Classification error in multiclass discrimination from Markov data

Christensen, Sören, Irle, Albrecht, Willert, Lars

arXiv.org Machine Learning

As a model for an on-line classification setting we consider a stochastic process $(X_{-n},Y_{-n})_{n}$, the present time-point being denoted by 0, with observables $ \ldots,X_{-n},X_{-n+1},\ldots, X_{-1}, X_0$ from which the pattern $Y_0$ is to be inferred. So in this classification setting, in addition to the present observation $X_0$ a number $l$ of preceding observations may be used for classification, thus taking a possible dependence structure into account as it occurs e.g. in an ongoing classification of handwritten characters.
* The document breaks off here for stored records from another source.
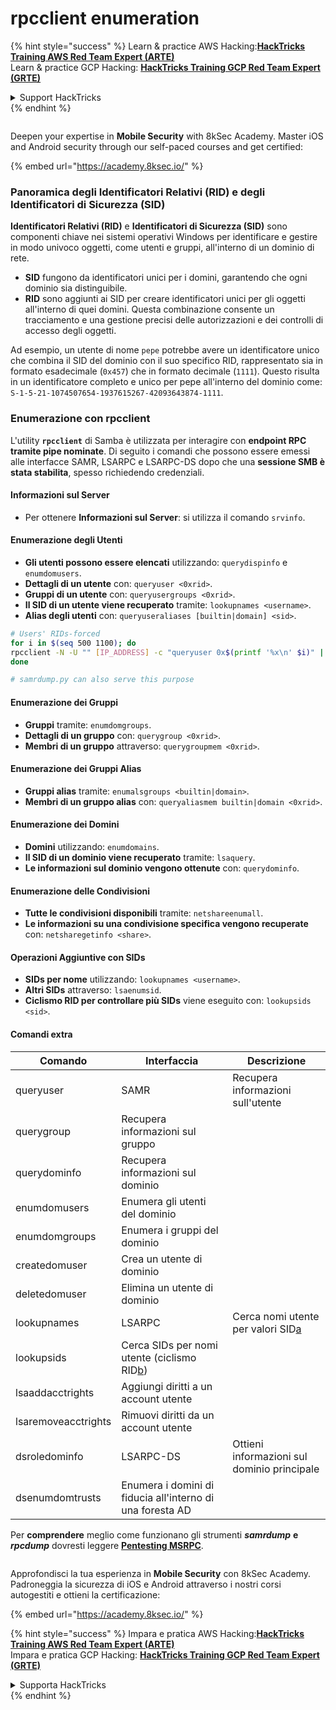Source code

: # rpcclient enumeration

{% hint style="success" %}
Learn & practice AWS Hacking:<img src="/.gitbook/assets/arte.png" alt="" data-size="line">[**HackTricks Training AWS Red Team Expert (ARTE)**](https://training.hacktricks.xyz/courses/arte)<img src="/.gitbook/assets/arte.png" alt="" data-size="line">\
Learn & practice GCP Hacking: <img src="/.gitbook/assets/grte.png" alt="" data-size="line">[**HackTricks Training GCP Red Team Expert (GRTE)**<img src="/.gitbook/assets/grte.png" alt="" data-size="line">](https://training.hacktricks.xyz/courses/grte)

<details>

<summary>Support HackTricks</summary>

* Check the [**subscription plans**](https://github.com/sponsors/carlospolop)!
* **Join the** 💬 [**Discord group**](https://discord.gg/hRep4RUj7f) or the [**telegram group**](https://t.me/peass) or **follow** us on **Twitter** 🐦 [**@hacktricks\_live**](https://twitter.com/hacktricks\_live)**.**
* **Share hacking tricks by submitting PRs to the** [**HackTricks**](https://github.com/carlospolop/hacktricks) and [**HackTricks Cloud**](https://github.com/carlospolop/hacktricks-cloud) github repos.

</details>
{% endhint %}

<figure><img src="/.gitbook/assets/image (2).png" alt=""><figcaption></figcaption></figure>

Deepen your expertise in **Mobile Security** with 8kSec Academy. Master iOS and Android security through our self-paced courses and get certified:

{% embed url="https://academy.8ksec.io/" %}

### Panoramica degli Identificatori Relativi (RID) e degli Identificatori di Sicurezza (SID)

**Identificatori Relativi (RID)** e **Identificatori di Sicurezza (SID)** sono componenti chiave nei sistemi operativi Windows per identificare e gestire in modo univoco oggetti, come utenti e gruppi, all'interno di un dominio di rete.

- **SID** fungono da identificatori unici per i domini, garantendo che ogni dominio sia distinguibile.
- **RID** sono aggiunti ai SID per creare identificatori unici per gli oggetti all'interno di quei domini. Questa combinazione consente un tracciamento e una gestione precisi delle autorizzazioni e dei controlli di accesso degli oggetti.

Ad esempio, un utente di nome `pepe` potrebbe avere un identificatore unico che combina il SID del dominio con il suo specifico RID, rappresentato sia in formato esadecimale (`0x457`) che in formato decimale (`1111`). Questo risulta in un identificatore completo e unico per pepe all'interno del dominio come: `S-1-5-21-1074507654-1937615267-42093643874-1111`.


### **Enumerazione con rpcclient**

L'utility **`rpcclient`** di Samba è utilizzata per interagire con **endpoint RPC tramite pipe nominate**. Di seguito i comandi che possono essere emessi alle interfacce SAMR, LSARPC e LSARPC-DS dopo che una **sessione SMB è stata stabilita**, spesso richiedendo credenziali.

#### Informazioni sul Server

* Per ottenere **Informazioni sul Server**: si utilizza il comando `srvinfo`.

#### Enumerazione degli Utenti

* **Gli utenti possono essere elencati** utilizzando: `querydispinfo` e `enumdomusers`.
* **Dettagli di un utente** con: `queryuser <0xrid>`.
* **Gruppi di un utente** con: `queryusergroups <0xrid>`.
* **Il SID di un utente viene recuperato** tramite: `lookupnames <username>`.
* **Alias degli utenti** con: `queryuseraliases [builtin|domain] <sid>`.
```bash
# Users' RIDs-forced
for i in $(seq 500 1100); do
rpcclient -N -U "" [IP_ADDRESS] -c "queryuser 0x$(printf '%x\n' $i)" | grep "User Name\|user_rid\|group_rid" && echo "";
done

# samrdump.py can also serve this purpose
```
#### Enumerazione dei Gruppi

* **Gruppi** tramite: `enumdomgroups`.
* **Dettagli di un gruppo** con: `querygroup <0xrid>`.
* **Membri di un gruppo** attraverso: `querygroupmem <0xrid>`.

#### Enumerazione dei Gruppi Alias

* **Gruppi alias** tramite: `enumalsgroups <builtin|domain>`.
* **Membri di un gruppo alias** con: `queryaliasmem builtin|domain <0xrid>`.

#### Enumerazione dei Domini

* **Domini** utilizzando: `enumdomains`.
* **Il SID di un dominio viene recuperato** tramite: `lsaquery`.
* **Le informazioni sul dominio vengono ottenute** con: `querydominfo`.

#### Enumerazione delle Condivisioni

* **Tutte le condivisioni disponibili** tramite: `netshareenumall`.
* **Le informazioni su una condivisione specifica vengono recuperate** con: `netsharegetinfo <share>`.

#### Operazioni Aggiuntive con SIDs

* **SIDs per nome** utilizzando: `lookupnames <username>`.
* **Altri SIDs** attraverso: `lsaenumsid`.
* **Ciclismo RID per controllare più SIDs** viene eseguito con: `lookupsids <sid>`.

#### **Comandi extra**

| **Comando**         | **Interfaccia**                                                                                                                                     | **Descrizione**                                                                                                                           |
| ------------------- | ------------------------------------------------------------------------------------------------------------------------------------------------- | ----------------------------------------------------------------------------------------------------------------------------------------- |
| queryuser           | SAMR                                                                                                                                              | Recupera informazioni sull'utente                                                                                                        |
| querygroup          | Recupera informazioni sul gruppo                                                                                                                  |                                                                                                                                           |
| querydominfo        | Recupera informazioni sul dominio                                                                                                                 |                                                                                                                                           |
| enumdomusers        | Enumera gli utenti del dominio                                                                                                                   |                                                                                                                                           |
| enumdomgroups       | Enumera i gruppi del dominio                                                                                                                     |                                                                                                                                           |
| createdomuser       | Crea un utente di dominio                                                                                                                        |                                                                                                                                           |
| deletedomuser       | Elimina un utente di dominio                                                                                                                      |                                                                                                                                           |
| lookupnames         | LSARPC                                                                                                                                            | Cerca nomi utente per valori SID[a](https://learning.oreilly.com/library/view/network-security-assessment/9781491911044/ch08.html#ch08fn8) |
| lookupsids          | Cerca SIDs per nomi utente (ciclismo RID[b](https://learning.oreilly.com/library/view/network-security-assessment/9781491911044/ch08.html#ch08fn9)) |                                                                                                                                           |
| lsaaddacctrights    | Aggiungi diritti a un account utente                                                                                                              |                                                                                                                                           |
| lsaremoveacctrights | Rimuovi diritti da un account utente                                                                                                             |                                                                                                                                           |
| dsroledominfo       | LSARPC-DS                                                                                                                                         | Ottieni informazioni sul dominio principale                                                                                               |
| dsenumdomtrusts     | Enumera i domini di fiducia all'interno di una foresta AD                                                                                         |                                                                                                                                           |

Per **comprendere** meglio come funzionano gli strumenti _**samrdump**_ **e** _**rpcdump**_ dovresti leggere [**Pentesting MSRPC**](../135-pentesting-msrpc.md).


<figure><img src="/.gitbook/assets/image (2).png" alt=""><figcaption></figcaption></figure>

Approfondisci la tua esperienza in **Mobile Security** con 8kSec Academy. Padroneggia la sicurezza di iOS e Android attraverso i nostri corsi autogestiti e ottieni la certificazione:

{% embed url="https://academy.8ksec.io/" %}

{% hint style="success" %}
Impara e pratica AWS Hacking:<img src="/.gitbook/assets/arte.png" alt="" data-size="line">[**HackTricks Training AWS Red Team Expert (ARTE)**](https://training.hacktricks.xyz/courses/arte)<img src="/.gitbook/assets/arte.png" alt="" data-size="line">\
Impara e pratica GCP Hacking: <img src="/.gitbook/assets/grte.png" alt="" data-size="line">[**HackTricks Training GCP Red Team Expert (GRTE)**<img src="/.gitbook/assets/grte.png" alt="" data-size="line">](https://training.hacktricks.xyz/courses/grte)

<details>

<summary>Supporta HackTricks</summary>

* Controlla i [**piani di abbonamento**](https://github.com/sponsors/carlospolop)!
* **Unisciti al** 💬 [**gruppo Discord**](https://discord.gg/hRep4RUj7f) o al [**gruppo telegram**](https://t.me/peass) o **seguici** su **Twitter** 🐦 [**@hacktricks\_live**](https://twitter.com/hacktricks\_live)**.**
* **Condividi trucchi di hacking inviando PR ai** [**HackTricks**](https://github.com/carlospolop/hacktricks) e [**HackTricks Cloud**](https://github.com/carlospolop/hacktricks-cloud) repositori GitHub.

</details>
{% endhint %}

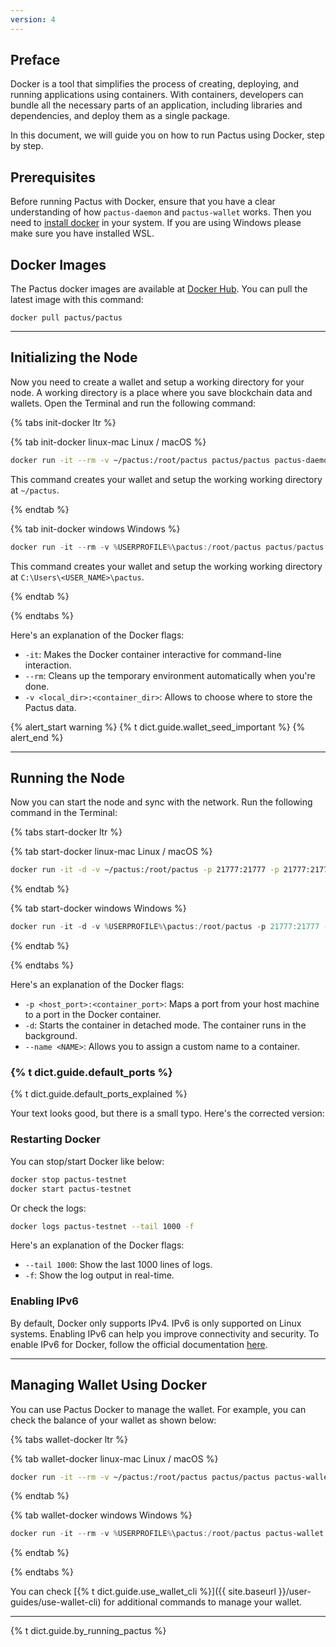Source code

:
 ```yaml
---
version: 4
---
```


## Preface

Docker is a tool that simplifies the process of creating, deploying, and running applications using containers.
With containers, developers can bundle all the necessary parts of an application, including libraries and dependencies,
and deploy them as a single package.

In this document, we will guide you on how to run Pactus using Docker, step by step.

## Prerequisites

Before running Pactus with Docker, ensure that you have a clear understanding of
how `pactus-daemon` and `pactus-wallet` works.
Then you need to [install docker](https://docs.docker.com/get-docker/) in your system.
If you are using Windows please make sure you have installed WSL.

## Docker Images

The Pactus docker images are available at [Docker Hub](https://hub.docker.com/r/pactus/pactus).
You can pull the latest image with this command:

```text
docker pull pactus/pactus
```
---

## Initializing the Node

Now you need to create a wallet and setup a working directory for your node.
A working directory is a place where you save blockchain data and wallets.
Open the Terminal and run the following command:

{% tabs init-docker ltr %}

{% tab init-docker linux-mac <i class="fa-brands fa-linux"></i> Linux / <i class="fa-brands fa-apple"></i> macOS %}

```bash
docker run -it --rm -v ~/pactus:/root/pactus pactus/pactus pactus-daemon init
```

This command creates your wallet and setup the working working directory at `~/pactus`.

{% endtab %}

{% tab init-docker windows <i class="fa-brands fa-windows"></i> Windows %}

```powershell
docker run -it --rm -v %USERPROFILE%\pactus:/root/pactus pactus/pactus pactus-daemon init
```

This command creates your wallet and setup the working working directory at `C:\Users\<USER_NAME>\pactus`.

{% endtab %}

{% endtabs %}

Here's an explanation of the Docker flags:

- `-it`: Makes the Docker container interactive for command-line interaction.
- `--rm`: Cleans up the temporary environment automatically when you're done.
- `-v <local_dir>:<container_dir>`: Allows to choose where to store the Pactus data.

{% alert_start warning %}
  {% t dict.guide.wallet_seed_important %}
{% alert_end %}

---

## Running the Node

Now you can start the node and sync with the network. Run the following command in the Terminal:

{% tabs start-docker ltr %}

{% tab start-docker linux-mac <i class="fa-brands fa-linux"></i> Linux / <i class="fa-brands fa-apple"></i> macOS %}

```bash
docker run -it -d -v ~/pactus:/root/pactus -p 21777:21777 -p 21777:21777/udp -p 50052:50052 -p 8080:8080 --name pactus-testnet pactus/pactus pactus-daemon start --password <WALLET_PASSWORD>
```

{% endtab %}

{% tab start-docker windows <i class="fa-brands fa-windows"></i> Windows %}

```powershell
docker run -it -d -v %USERPROFILE%\pactus:/root/pactus -p 21777:21777 -p 21777:21777/udp -p 50052:50052 -p 8080:8080 --name pactus-testnet pactus/pactus pactus-daemon start  --password {WALLET_PASSWORD}
```

{% endtab %}

{% endtabs %}

Here's an explanation of the Docker flags:
- `-p <host_port>:<container_port>`: Maps a port from your host machine to a port in the Docker container.
- `-d`: Starts the container in detached mode. The container runs in the background.
- `--name <NAME>`: Allows you to assign a custom name to a container.

### {% t dict.guide.default_ports %}

{% t dict.guide.default_ports_explained %}

Your text looks good, but there is a small typo. Here's the corrected version:

### Restarting Docker

You can stop/start Docker like below:

```bash
docker stop pactus-testnet
docker start pactus-testnet
```

Or check the logs:

```bash
docker logs pactus-testnet --tail 1000 -f
```

Here's an explanation of the Docker flags:

- `--tail 1000`: Show the last 1000 lines of logs.
- `-f`:  Show the log output in real-time.

### Enabling IPv6

By default, Docker only supports IPv4. IPv6 is only supported on Linux systems.
Enabling IPv6 can help you improve connectivity and security.
To enable IPv6 for Docker, follow the official documentation [here](https://docs.docker.com/config/daemon/ipv6/).

---

## Managing Wallet Using Docker

You can use Pactus Docker to manage the wallet.
For example, you can check the balance of your wallet as shown below:

{% tabs wallet-docker ltr %}

{% tab wallet-docker linux-mac <i class="fa-brands fa-linux"></i> Linux / <i class="fa-brands fa-apple"></i> macOS %}

```bash
docker run -it --rm -v ~/pactus:/root/pactus pactus/pactus pactus-wallet address all --balance --stake

```

{% endtab %}

{% tab wallet-docker windows <i class="fa-brands fa-windows"></i> Windows %}

```powershell
docker run -it --rm -v %USERPROFILE%\pactus:/root/pactus pactus-wallet address all --balance --stake
```

{% endtab %}

{% endtabs %}

You can check [{% t dict.guide.use_wallet_cli %}]({{ site.baseurl }}/user-guides/use-wallet-cli)
for additional commands to manage your wallet.

---

{% t dict.guide.by_running_pactus %}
We treat the question how the performance of classifiers is improved by using such additional information. For our analysis, a hidden Markov model is used. Letting $R_l$ denote the minimal risk of misclassification using $l$ preceding observations we show that the difference $\sup_k |R_l - R_{l+k}|$ decreases exponentially fast as $l$ increases. This suggests that a small $l$ might already lead to a noticeable improvement. To follow this point we look at the use of past observations for kernel classification rules. Our practical findings in simulated hidden Markov models and in the classification of handwritten characters indicate that using $l=1$, i.e. just the last preceding observation in addition to $X_0$, can lead to a substantial reduction of the risk of misclassification. So, in the presence of stochastic dependencies, we advocate to use $ X_{-1},X_0$ for finding the pattern $Y_0$ instead of only $X_0$ as one would in the independent situation.